Ivo Simon pediu um helicóptero à Rede Globo, que disse que não tinha e à Rede Bandeirantes, que disse que estava quebrado.[15] Ivo Simon contatou o dono do jornal O Estado de S. Paulo, o seu amigo Julio de Mesquita, este tinha um helicóptero em funcionamento no Guarujá, que foi direcionado para Piquete.[15]

O chefe Gugu disse que ficou desconfiado em relação ao caso, quando o médico Luiz Antônio disse que o escoteiro Osvaldo Lobeiro não tinha se machucado gravemente.[16] Gugu faleceu em meio as entrevistas do livro Operação Marins.[16] Não participaram do livro Afonso Xavier, o delegado Izidro de Ferraz e o Major Edmundo Zaborski, estes morreram antes das investigações do livro.[16]

TeoriasEditar

Suposto caso UFOEditar

Foram indicadas várias teorias para o desaparecimento. Uma delas foi apontada por um delegado, que sugeriu o possível envolvimento de extraterrestres, devido ao Pico dos Marins ser supostamente uma região com poder magnético.[17] Quando os adolescentes se preparavam para dormir após a segunda noite de buscas, desta vez, próximo ao local que Marco desapareceu, ouviram o som de um grito que foi seguido pelo apito direcionado do matagal.[18] Sabendo que Marco tinha um apito por ser escoteiro, saíram correndo em direção ao matagal, observando apenas luzes azuis que piscaram três vezes.[18] O grupo gritou e apitou, mas não obtiveram resposta.[2] A teoria das luzes azuis é sustentada somente pelo grupo de escoteiros que presenciou.[18] Afonso Xavier, que também presenciou o fato, discordou deles, disse que as luzes eram de casas distantes da região.[18]

A teoria dos extraterrestres, dentre outras, foi questionada por Ivo Bosaja Simon em 2011:

"Tínhamos uma amizade muito grande com o Juan [Bernabeu Céspedes], seus pais, irmã, cunhado e sobrinhos.

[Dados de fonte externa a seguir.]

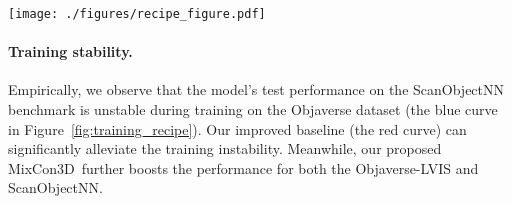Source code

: \documentclass{article} \usepackage{iclr2024_conference,times}
\makeatletter
\newcommand{\ourmethod}{MixCon3D}
\newcommand{\red}[1]{\textcolor[rgb]{0.9,0.0,0.0}{\@#1}}
\newcommand{\blue}[1]{\textcolor[rgb]{0.0,0.0,0.9}{\@#1}}
\makeatother
\begin{document}
\begin{table*}[t]
\centering
  \renewcommand\tabcolsep{4pt}
  \caption{The analysis of settings of temperature for the constrastive losses.}
  \label{tab:ema_decay_abl}
\end{table*} \begin{figure*}[t]
  \centering
  \texttt{[image: ./figures/recipe\_figure.pdf]}
   \caption{The zero-shot Top1 accuracy curve comparisons between the \blue{baseline},
   the improved \textcolor{red}{strong baseline} and our \textcolor{violet}{\ourmethod}.
   Our improved baseline can not only perform better on the Objaverse-LVIS benchmark 
   (the left sub-figure) but also stabilize the 
   generalization performance 
   (the right sub-figure).
   }
   \label{fig:training_recipe}
\end{figure*}


\paragraph{Training stability.}
Empirically, we observe that the model's test performance on the ScanObjectNN benchmark is unstable during training on the Objaverse dataset (the \blue{blue} curve in Figure~\ref{fig:training_recipe}).
Our improved baseline (the \red{red} curve) can significantly alleviate the training instability.
Meanwhile, our proposed \ourmethod~further boosts the performance for both the Objaverse-LVIS and ScanObjectNN.
\end{document}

Chegamos a passar Natal juntos. Após o fato, ele prestou os depoimentos à Polícia e desapareceu. (…) Os depoimentos no inquérito nos levam a muitas suposições. Os erros do líder foram propositais? Falou-se em discos voadores e, por sugestão de um delegado de São Paulo, fomos a Brasília falar com o general Moacyr Uchoa, expert no assunto. Falou-se da seita Borboleta Azul e, no depoimento à Policia, seu responsável deu um endereço em Goiás, para onde teriam viajado na época alguns jovens. Pedi a jornalistas amigos para investigarem e o endereço era uma casa abandonada. (…) Se Marco Aurélio quisesse fugir, como suspeita o perito, poderia fazê-lo em São Paulo, com roupas, dinheiro e documentos. Na barraca na serra, ficou tudo isso."[19]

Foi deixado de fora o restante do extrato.